Tissue match on genome-wide level leads to longer preservation of kidney graft
The conformance of genetic characteristics is essential for the long-term function after kidney transplantation. This is the central result of a recent study in the top journal The Lancet with more than 500 patients after kidney transplantation, conducted by a global consortium led by Rainer Oberbauer and his colleagues Roman Reindl-Schwaighofer and Andreas Heinzel from the Division of Nephrology and Dialysis at MedUni Vienna.
"It was already clear that the conformance in one area of the major histocompatibility complex on chromosome 6 explains a significant part of transplant survival," illustrates Oberbauer, "but even if the donor organ and recipient in this region matched perfectly, about 20 % of the transplants were still lost in the first five years." The team at MedUni Vienna has now discovered that this is likely to be caused by a lack of conformance in a large number of other genetic regions. "We were able to confirm this experimentally by the determination of donor-specific antibodies against these non-conforming regions," emphasise the authors of the study.

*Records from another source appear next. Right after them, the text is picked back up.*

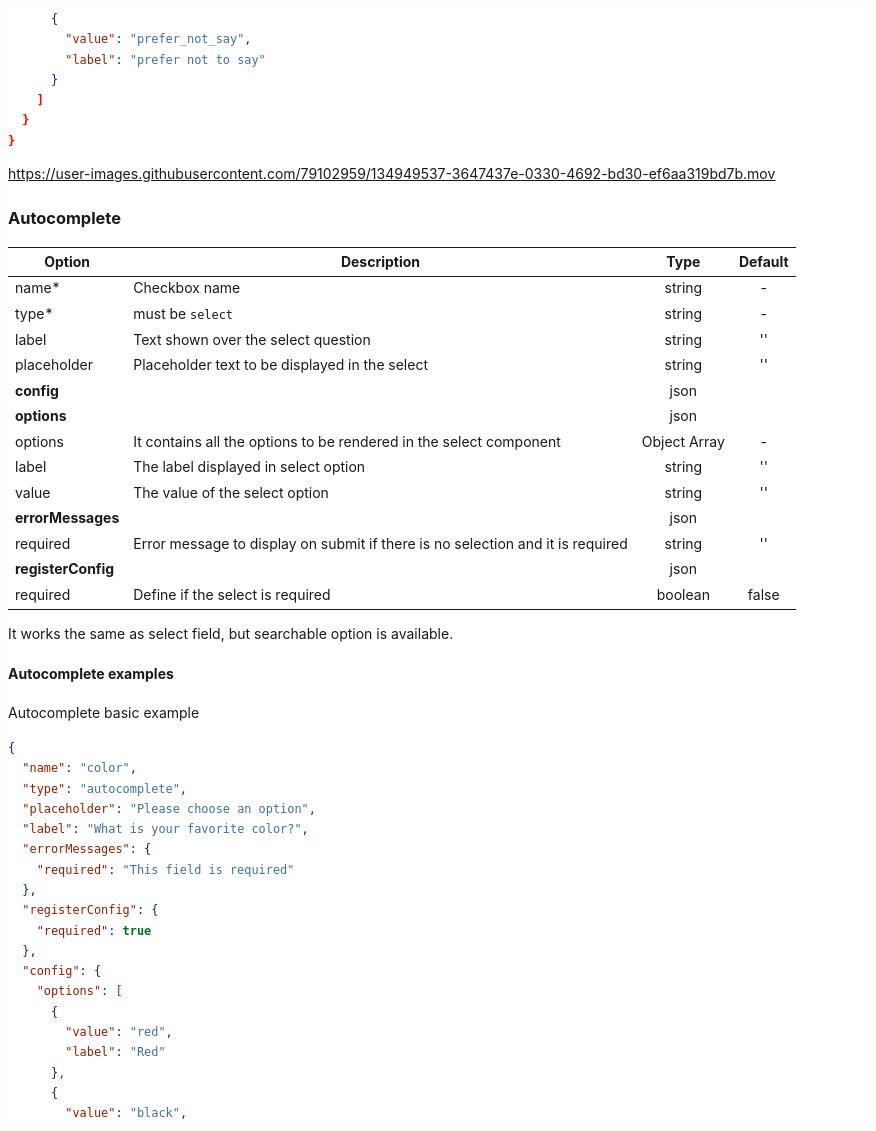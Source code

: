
 ```json
      {
        "value": "prefer_not_say",
        "label": "prefer not to say"
      }
    ]
  }
}

```

https://user-images.githubusercontent.com/79102959/134949537-3647437e-0330-4692-bd30-ef6aa319bd7b.mov

### Autocomplete
| Option  	| Description  	| Type |   Default	|
|---	|---	|:---:	|:---:	|
|   name*	|  Checkbox name  	|  string 	|  - 	|
|   type*   | must be `select`| string | - |
|   label	|  Text shown over the select question 	|  string  	|   ''	|
|   placeholder	| Placeholder text to be displayed in the select 	|  string  	|   ''	|
| **config**  |   | json  |   |
|  **options** |  |  json |     |
| options | It contains all the options to be rendered in the select component |  Object Array | -
|  label |  The label displayed in select option |  string  |  ''  |
|  value |  The value of the select option |  string  |  ''  |
|   **errorMessages**	|    	| json   	|   	|
|  required      |   Error message to display on submit if there is no selection and it is required |  string     | ''
|  **registerConfig**       |    |  json     |
| required  | Define if the select is required  |  boolean  | false

It works the same as select field, but searchable option is available.

#### Autocomplete examples 

Autocomplete basic example

```json
{
  "name": "color",
  "type": "autocomplete",
  "placeholder": "Please choose an option",
  "label": "What is your favorite color?",
  "errorMessages": {
    "required": "This field is required"
  },
  "registerConfig": {
    "required": true
  },
  "config": {
    "options": [
      {
        "value": "red",
        "label": "Red"
      },
      {
        "value": "black",
```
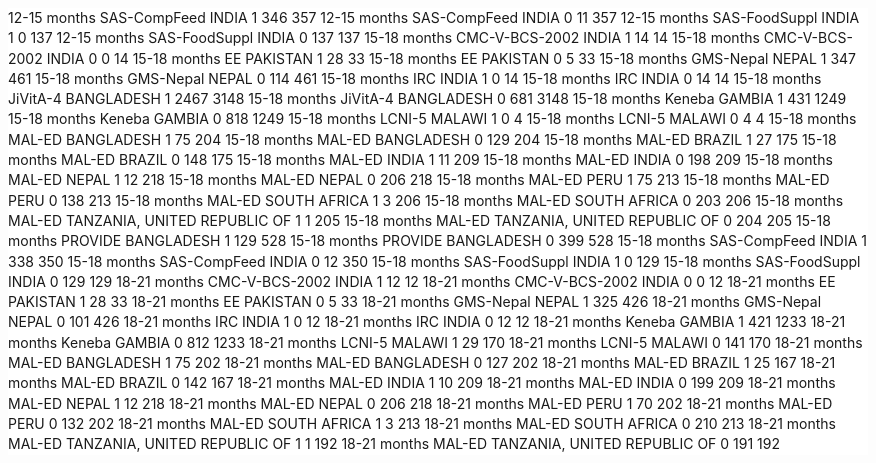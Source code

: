12-15 months   SAS-CompFeed     INDIA                          1               346     357
12-15 months   SAS-CompFeed     INDIA                          0                11     357
12-15 months   SAS-FoodSuppl    INDIA                          1                 0     137
12-15 months   SAS-FoodSuppl    INDIA                          0               137     137
15-18 months   CMC-V-BCS-2002   INDIA                          1                14      14
15-18 months   CMC-V-BCS-2002   INDIA                          0                 0      14
15-18 months   EE               PAKISTAN                       1                28      33
15-18 months   EE               PAKISTAN                       0                 5      33
15-18 months   GMS-Nepal        NEPAL                          1               347     461
15-18 months   GMS-Nepal        NEPAL                          0               114     461
15-18 months   IRC              INDIA                          1                 0      14
15-18 months   IRC              INDIA                          0                14      14
15-18 months   JiVitA-4         BANGLADESH                     1              2467    3148
15-18 months   JiVitA-4         BANGLADESH                     0               681    3148
15-18 months   Keneba           GAMBIA                         1               431    1249
15-18 months   Keneba           GAMBIA                         0               818    1249
15-18 months   LCNI-5           MALAWI                         1                 0       4
15-18 months   LCNI-5           MALAWI                         0                 4       4
15-18 months   MAL-ED           BANGLADESH                     1                75     204
15-18 months   MAL-ED           BANGLADESH                     0               129     204
15-18 months   MAL-ED           BRAZIL                         1                27     175
15-18 months   MAL-ED           BRAZIL                         0               148     175
15-18 months   MAL-ED           INDIA                          1                11     209
15-18 months   MAL-ED           INDIA                          0               198     209
15-18 months   MAL-ED           NEPAL                          1                12     218
15-18 months   MAL-ED           NEPAL                          0               206     218
15-18 months   MAL-ED           PERU                           1                75     213
15-18 months   MAL-ED           PERU                           0               138     213
15-18 months   MAL-ED           SOUTH AFRICA                   1                 3     206
15-18 months   MAL-ED           SOUTH AFRICA                   0               203     206
15-18 months   MAL-ED           TANZANIA, UNITED REPUBLIC OF   1                 1     205
15-18 months   MAL-ED           TANZANIA, UNITED REPUBLIC OF   0               204     205
15-18 months   PROVIDE          BANGLADESH                     1               129     528
15-18 months   PROVIDE          BANGLADESH                     0               399     528
15-18 months   SAS-CompFeed     INDIA                          1               338     350
15-18 months   SAS-CompFeed     INDIA                          0                12     350
15-18 months   SAS-FoodSuppl    INDIA                          1                 0     129
15-18 months   SAS-FoodSuppl    INDIA                          0               129     129
18-21 months   CMC-V-BCS-2002   INDIA                          1                12      12
18-21 months   CMC-V-BCS-2002   INDIA                          0                 0      12
18-21 months   EE               PAKISTAN                       1                28      33
18-21 months   EE               PAKISTAN                       0                 5      33
18-21 months   GMS-Nepal        NEPAL                          1               325     426
18-21 months   GMS-Nepal        NEPAL                          0               101     426
18-21 months   IRC              INDIA                          1                 0      12
18-21 months   IRC              INDIA                          0                12      12
18-21 months   Keneba           GAMBIA                         1               421    1233
18-21 months   Keneba           GAMBIA                         0               812    1233
18-21 months   LCNI-5           MALAWI                         1                29     170
18-21 months   LCNI-5           MALAWI                         0               141     170
18-21 months   MAL-ED           BANGLADESH                     1                75     202
18-21 months   MAL-ED           BANGLADESH                     0               127     202
18-21 months   MAL-ED           BRAZIL                         1                25     167
18-21 months   MAL-ED           BRAZIL                         0               142     167
18-21 months   MAL-ED           INDIA                          1                10     209
18-21 months   MAL-ED           INDIA                          0               199     209
18-21 months   MAL-ED           NEPAL                          1                12     218
18-21 months   MAL-ED           NEPAL                          0               206     218
18-21 months   MAL-ED           PERU                           1                70     202
18-21 months   MAL-ED           PERU                           0               132     202
18-21 months   MAL-ED           SOUTH AFRICA                   1                 3     213
18-21 months   MAL-ED           SOUTH AFRICA                   0               210     213
18-21 months   MAL-ED           TANZANIA, UNITED REPUBLIC OF   1                 1     192
18-21 months   MAL-ED           TANZANIA, UNITED REPUBLIC OF   0               191     192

The results suggest that a genome-wide analysis of donor and recipient should be carried out prior to transplantation of living donor kidneys in order to check the tissue match – and that an exchange with other living donor couples might be advantageous if the conditions are not optimal. "At the MedUni Vienna, this has been done routinely and with very good success for several years now in the case of poor tissue conformance in the main histocompatibility complex", Oberbauer states.
At the same time, the study also showed that the recipient's immune system produces antibodies against the "foreign" proteins after kidney transplantation, which also "nibble" at the lifespan of the organ used and damage it.
The importance of the HLA system
The main histocompatibility complex is a gene family that produces immune proteins (the histocompatibility antigens or HLA system). These proteins are responsible for immunological individuality and play a major role in the tissue compatibility of organ transplants. Therefore, in the spirit of personalised medicine, the aim is always to achieve a high degree of correspondence between the HLA characteristics of donors and recipients. The more similar the characteristics, the lower the risk of a rejection reaction. Nevertheless, after five years around 20 percent of transplants fail, after 15 years the figure is 50 percent. With the findings of the current study, which stresses the enormous importance of genetic characteristics, these rates could be significantly improved in the future.